# Swapped A Worker For A Non Worker



## bsa (Dec 23, 2010)

Ok heres the story a bloke i work with has been pestering to by one of my very cheap watches, i explained that i like watches and dont need money.

So the other day he said he had a old seiko at home that didnt work would i swap. Without seeing his watch i agreed and gave him mine, today he gave me his.

I know its not working but have a look.

My old one










My new one



















What do you think

Mark.


----------



## feenix (May 27, 2008)

bsa said:


> What do you think
> 
> Mark.


I think he did well out of that deal.


----------



## bsa (Dec 23, 2010)

Mmm you might be right I did like that big ugly sucker and it did at least tell the time.


----------



## SEIKO7A38 (Feb 12, 2009)

bsa said:


> My new one
> 
> 
> 
> ...


Looks like you may have the 'beginnings' of a James Bond 'Octopussy' G757-5020, like this:










But whether you'll ever manage to 'turn a sow's ear into a silk purse' is another thing altogether.


----------



## normdiaz (May 5, 2004)

Unless you can easily/readily restore that one, I think your co-worker may have gotten the better end of the trade.


----------



## howie77 (Jun 21, 2009)

You're either very generous, very optimistic, or very confident.

Good on you mate.


----------



## DaveS (Dec 7, 2009)

Hi

Depending on what you paid for your "worker" you may not have done as badly as some think.

Your Seiko is the G757-5000 "Silverwave" like this one










not the G757-5020 "Sports 100" as featured in "Octopussy", like this one










AFAIK the G757-5000 silver wave was not fitted with the bracelet but with a 22mm straight vent diver strap (possibly GL831).

I would certainly try a battery (SR927W or 397) to see if the "movement" springs to life.
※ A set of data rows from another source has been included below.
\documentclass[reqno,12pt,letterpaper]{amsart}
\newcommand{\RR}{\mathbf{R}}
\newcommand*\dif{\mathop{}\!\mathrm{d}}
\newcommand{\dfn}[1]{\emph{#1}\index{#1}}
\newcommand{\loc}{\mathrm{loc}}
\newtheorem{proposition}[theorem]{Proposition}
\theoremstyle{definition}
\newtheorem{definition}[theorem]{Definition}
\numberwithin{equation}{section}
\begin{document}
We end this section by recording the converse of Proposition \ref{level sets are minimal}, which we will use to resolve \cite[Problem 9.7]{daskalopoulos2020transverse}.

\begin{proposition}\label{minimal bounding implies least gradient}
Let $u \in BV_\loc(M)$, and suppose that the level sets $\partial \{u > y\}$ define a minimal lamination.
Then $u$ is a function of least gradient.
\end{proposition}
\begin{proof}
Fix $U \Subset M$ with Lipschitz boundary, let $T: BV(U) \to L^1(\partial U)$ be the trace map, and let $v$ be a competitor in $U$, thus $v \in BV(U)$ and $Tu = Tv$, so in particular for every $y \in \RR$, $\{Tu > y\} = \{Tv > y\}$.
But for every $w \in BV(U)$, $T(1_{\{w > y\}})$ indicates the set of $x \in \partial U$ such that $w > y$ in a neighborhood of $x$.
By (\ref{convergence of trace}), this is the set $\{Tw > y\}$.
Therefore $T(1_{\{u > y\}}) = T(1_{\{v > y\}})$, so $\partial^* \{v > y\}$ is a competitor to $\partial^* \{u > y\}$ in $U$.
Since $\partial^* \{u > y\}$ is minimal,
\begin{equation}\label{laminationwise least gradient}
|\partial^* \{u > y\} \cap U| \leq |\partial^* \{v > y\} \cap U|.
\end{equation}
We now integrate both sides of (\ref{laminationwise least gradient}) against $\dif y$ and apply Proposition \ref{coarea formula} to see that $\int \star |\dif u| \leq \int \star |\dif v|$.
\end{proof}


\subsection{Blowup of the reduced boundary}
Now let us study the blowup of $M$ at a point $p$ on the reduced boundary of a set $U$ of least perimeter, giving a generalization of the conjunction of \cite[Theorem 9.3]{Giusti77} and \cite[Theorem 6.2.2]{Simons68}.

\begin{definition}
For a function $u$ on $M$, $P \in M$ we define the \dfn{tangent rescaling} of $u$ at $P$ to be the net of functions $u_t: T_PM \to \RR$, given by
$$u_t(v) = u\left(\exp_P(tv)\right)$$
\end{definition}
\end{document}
Even if it doesn't, collectors will pay a reasonable amount for the case alone.

Alternatively you may be able to find a donor movement.

If you need any help or further info you can contact me by PM.

Kind regards

Dave


----------



## SEIKO7A38 (Feb 12, 2009)

DaveS said:


> Your Seiko is the G757-5000 "Silverwave" like this one ....
> 
> not the G757-5020 "Sports 100" as featured in "Octopussy", like this one ....


You'll note I did write 'may'



SEIKO7A38Fan said:


> Looks like you *may* have the 'beginnings' of a James Bond 'Octopussy' G757-5020, like this:


.... after I zoomed in on the case-back photo and saw that it was actually stamped -5000, not -5020. :smartass:


----------



## bsa (Dec 23, 2010)

Thanks Guys The worker cost 9 Australian dollars (about 6 pound).

I researched last night shame it wasnt a 5020.

I think its a fully shot duck i opened the back and it still had the old battery that had leaked and most of the internals are incrusted a green powdery past.

I read some articles which implied parts are near impossible.

Ill still have a play with it for awhile and see what i can do and that alone must be worth the swap.


----------



## mel (Dec 6, 2006)

Mark, cotton buds and either switch cleaner or surgical spirits - see how much algae/verdigree you can get off without rubbing too hard and destroying tracks. If you can get it bright, then spray the tracks with hair lacquer, from a distance to prevent getting too much on, two or three coats, let dry between, don't spray battery contacts, hair lacquer is a fine light varnish type substance, will stop tracks from tarnishing too quickly. Battery in and see how you get on! (tricks of trade from fixing micro-electronics) :lol:

Will it work? :to_become_senile: - who knows but it's cheap to try! We used to have about a 45% success rate with the technique at work!

ldman: :weed:


----------



## Moustachio (Feb 3, 2011)

its an interesting find/read nonetheless!


----------



## AlexC1981 (Jul 26, 2009)

I hope you get it working again. Probably not worth spending any money on it, but it might look good on a new rubber strap if you can get it cleaned up. I've never seen one like it before.


----------